19
November
2006
|
18:00 PM
America/New_York

New report card grades access at nation's flagships

A new report by the Education Trust points to a national problem with access to higher education for low-income and minority students. The report, titled “Engines of Inequality: Diminishing Equity in the Nation's Premier Public Universities,” grades 50 national “flagship” universities, including Ohio State.

The report singles out Ohio State as an important example of what a flagship university can do when committed to improving access.

“Ohio State is working hard on this problem and we're happy to see that our numbers are shifting,” said Tally Hart, Ohio State's senior advisor for Economic Access, a newly formed office that focuses on ways to recruit students from low-income families. “But there is much work to do. One of our biggest challenges is reaching students early and letting them know that college is affordable. For most students, the sticker price of tuition is not the actual price. Low-income and minority students need to know that financial aid will help pay most of their costs.”

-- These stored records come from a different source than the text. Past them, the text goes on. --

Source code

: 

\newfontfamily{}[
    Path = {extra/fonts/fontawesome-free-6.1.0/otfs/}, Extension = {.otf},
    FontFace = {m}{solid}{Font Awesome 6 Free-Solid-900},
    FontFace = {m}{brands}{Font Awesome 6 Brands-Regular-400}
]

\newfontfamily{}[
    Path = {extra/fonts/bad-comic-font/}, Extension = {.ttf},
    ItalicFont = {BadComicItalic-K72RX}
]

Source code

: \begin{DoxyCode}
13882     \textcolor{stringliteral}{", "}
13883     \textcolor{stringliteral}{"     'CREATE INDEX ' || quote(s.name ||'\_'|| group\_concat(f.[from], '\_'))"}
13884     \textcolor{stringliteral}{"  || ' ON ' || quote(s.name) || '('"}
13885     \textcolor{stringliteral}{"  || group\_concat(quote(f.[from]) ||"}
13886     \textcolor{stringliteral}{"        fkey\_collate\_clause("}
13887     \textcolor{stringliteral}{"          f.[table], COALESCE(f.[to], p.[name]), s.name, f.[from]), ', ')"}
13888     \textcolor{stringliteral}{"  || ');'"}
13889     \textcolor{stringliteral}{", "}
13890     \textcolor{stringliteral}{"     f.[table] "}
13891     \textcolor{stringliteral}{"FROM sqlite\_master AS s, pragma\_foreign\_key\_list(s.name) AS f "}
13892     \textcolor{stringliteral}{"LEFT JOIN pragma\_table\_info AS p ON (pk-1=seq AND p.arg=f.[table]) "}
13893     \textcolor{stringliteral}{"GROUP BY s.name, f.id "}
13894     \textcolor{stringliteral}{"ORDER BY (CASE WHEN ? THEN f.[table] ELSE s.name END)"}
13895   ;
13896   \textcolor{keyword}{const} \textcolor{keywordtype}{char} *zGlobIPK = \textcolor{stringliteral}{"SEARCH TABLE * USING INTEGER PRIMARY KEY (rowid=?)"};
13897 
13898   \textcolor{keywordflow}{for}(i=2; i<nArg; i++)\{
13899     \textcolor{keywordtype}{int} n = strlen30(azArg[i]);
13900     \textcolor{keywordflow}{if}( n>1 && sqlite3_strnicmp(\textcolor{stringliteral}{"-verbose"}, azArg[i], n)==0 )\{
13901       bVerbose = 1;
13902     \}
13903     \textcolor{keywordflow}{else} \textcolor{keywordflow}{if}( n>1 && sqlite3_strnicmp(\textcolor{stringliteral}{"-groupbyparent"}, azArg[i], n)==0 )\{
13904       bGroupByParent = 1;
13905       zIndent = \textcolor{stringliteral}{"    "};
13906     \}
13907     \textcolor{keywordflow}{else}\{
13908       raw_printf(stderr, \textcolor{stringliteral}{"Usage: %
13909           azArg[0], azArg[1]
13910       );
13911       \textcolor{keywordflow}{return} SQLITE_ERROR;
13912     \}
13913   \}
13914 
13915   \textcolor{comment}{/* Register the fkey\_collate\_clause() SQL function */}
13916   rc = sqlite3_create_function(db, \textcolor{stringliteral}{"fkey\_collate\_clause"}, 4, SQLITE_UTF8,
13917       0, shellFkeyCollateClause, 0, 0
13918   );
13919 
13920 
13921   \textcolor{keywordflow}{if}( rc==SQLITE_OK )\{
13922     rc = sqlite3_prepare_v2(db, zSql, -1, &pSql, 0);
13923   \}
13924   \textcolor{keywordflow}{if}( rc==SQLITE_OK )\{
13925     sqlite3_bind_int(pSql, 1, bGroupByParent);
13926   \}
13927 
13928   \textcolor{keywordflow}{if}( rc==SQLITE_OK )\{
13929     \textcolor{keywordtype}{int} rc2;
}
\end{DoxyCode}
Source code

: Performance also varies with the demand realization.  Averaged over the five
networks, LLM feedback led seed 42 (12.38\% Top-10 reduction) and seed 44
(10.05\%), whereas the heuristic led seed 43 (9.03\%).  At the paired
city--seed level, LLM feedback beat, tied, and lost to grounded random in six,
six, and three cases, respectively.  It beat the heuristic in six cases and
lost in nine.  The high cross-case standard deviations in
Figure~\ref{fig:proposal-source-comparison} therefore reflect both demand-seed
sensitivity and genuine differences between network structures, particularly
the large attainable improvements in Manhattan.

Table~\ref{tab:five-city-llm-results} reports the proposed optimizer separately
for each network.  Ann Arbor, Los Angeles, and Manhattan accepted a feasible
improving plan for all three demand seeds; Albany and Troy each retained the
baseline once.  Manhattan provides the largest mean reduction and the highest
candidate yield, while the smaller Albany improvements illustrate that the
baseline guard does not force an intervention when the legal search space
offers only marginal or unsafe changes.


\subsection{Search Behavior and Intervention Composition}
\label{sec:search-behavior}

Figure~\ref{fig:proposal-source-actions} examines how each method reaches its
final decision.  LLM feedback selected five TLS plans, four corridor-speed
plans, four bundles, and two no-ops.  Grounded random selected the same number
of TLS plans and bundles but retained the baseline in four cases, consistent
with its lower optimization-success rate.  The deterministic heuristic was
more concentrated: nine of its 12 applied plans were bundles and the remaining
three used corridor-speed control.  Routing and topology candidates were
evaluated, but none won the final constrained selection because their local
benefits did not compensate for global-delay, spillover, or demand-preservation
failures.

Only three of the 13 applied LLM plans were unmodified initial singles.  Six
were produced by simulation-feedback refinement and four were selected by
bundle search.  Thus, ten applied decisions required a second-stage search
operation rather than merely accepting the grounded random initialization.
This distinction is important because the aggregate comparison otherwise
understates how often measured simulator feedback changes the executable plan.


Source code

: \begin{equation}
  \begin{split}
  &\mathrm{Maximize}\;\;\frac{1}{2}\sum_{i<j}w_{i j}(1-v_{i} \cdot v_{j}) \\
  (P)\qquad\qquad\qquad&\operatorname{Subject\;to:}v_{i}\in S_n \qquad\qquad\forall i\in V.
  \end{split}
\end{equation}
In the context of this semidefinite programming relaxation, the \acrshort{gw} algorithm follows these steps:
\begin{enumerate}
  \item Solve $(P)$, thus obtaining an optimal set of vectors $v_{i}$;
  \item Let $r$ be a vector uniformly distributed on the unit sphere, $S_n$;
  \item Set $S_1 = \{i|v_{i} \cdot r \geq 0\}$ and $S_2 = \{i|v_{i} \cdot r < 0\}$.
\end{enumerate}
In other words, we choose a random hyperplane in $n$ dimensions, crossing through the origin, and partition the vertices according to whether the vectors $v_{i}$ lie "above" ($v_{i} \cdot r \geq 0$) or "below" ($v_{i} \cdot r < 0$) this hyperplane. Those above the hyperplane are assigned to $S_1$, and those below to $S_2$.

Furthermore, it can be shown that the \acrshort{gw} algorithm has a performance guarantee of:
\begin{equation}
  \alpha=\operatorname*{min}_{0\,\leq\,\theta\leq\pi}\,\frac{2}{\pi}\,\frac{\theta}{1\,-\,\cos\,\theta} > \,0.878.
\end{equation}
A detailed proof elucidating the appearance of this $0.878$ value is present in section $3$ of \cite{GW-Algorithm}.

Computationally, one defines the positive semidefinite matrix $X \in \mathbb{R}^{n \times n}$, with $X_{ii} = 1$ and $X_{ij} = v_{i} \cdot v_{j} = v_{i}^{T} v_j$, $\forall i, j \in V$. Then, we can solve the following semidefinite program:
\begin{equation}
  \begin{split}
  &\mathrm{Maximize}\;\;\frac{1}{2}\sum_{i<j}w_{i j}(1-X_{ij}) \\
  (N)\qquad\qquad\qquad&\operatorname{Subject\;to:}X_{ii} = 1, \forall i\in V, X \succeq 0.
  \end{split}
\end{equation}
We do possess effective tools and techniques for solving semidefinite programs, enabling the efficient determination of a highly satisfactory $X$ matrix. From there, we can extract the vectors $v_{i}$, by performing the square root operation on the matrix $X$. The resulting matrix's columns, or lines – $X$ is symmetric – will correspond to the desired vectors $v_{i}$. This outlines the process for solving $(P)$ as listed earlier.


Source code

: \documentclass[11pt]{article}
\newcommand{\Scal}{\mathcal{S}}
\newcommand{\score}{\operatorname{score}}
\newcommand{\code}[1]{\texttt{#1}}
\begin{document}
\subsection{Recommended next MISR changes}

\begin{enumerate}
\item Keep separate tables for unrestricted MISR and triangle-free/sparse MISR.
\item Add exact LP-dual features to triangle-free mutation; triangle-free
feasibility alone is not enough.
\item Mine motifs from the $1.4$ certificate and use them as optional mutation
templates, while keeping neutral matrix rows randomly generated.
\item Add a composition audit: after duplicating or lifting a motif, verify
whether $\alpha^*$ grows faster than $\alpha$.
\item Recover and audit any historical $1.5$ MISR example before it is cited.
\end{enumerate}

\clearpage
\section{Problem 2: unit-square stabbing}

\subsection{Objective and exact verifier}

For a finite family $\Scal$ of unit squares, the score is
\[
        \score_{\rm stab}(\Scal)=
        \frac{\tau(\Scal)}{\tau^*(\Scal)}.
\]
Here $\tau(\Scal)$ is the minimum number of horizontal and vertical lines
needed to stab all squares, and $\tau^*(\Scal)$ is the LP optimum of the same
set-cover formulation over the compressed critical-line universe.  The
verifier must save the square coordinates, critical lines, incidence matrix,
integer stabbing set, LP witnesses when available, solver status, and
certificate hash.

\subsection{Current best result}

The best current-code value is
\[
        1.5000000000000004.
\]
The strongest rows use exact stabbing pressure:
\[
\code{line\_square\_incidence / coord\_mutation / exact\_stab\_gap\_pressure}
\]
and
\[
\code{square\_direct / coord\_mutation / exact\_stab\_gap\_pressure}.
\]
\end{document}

Hart, who formerly directed the Office of Student Financial Aid, said that Ohio State focuses on making success as important as access. The university's programs reflect the lessons learned from families of low-income and minority students. They include programs to connect students more closely to the institution so they graduate. Those programs have helped improve both the graduation rate and the numbers of freshmen who return for their sophomore year. They also include new strategies for financial aid packaging, a website, www.osu.edu/access/ and radio PSAs that encourage needy students to take the right steps to go to college.

The Education Trust report concludes that while more students are completing advanced college preparatory courses, the nation's flagship universities are turning low-income and minority students away. Instead of evaluating institutional quality indicators such as selectivity, the report draws data from a variety of sources to generate scores measuring access and success for under-represented minority students. Of the 200 grades in the document more than one-third were “F's.”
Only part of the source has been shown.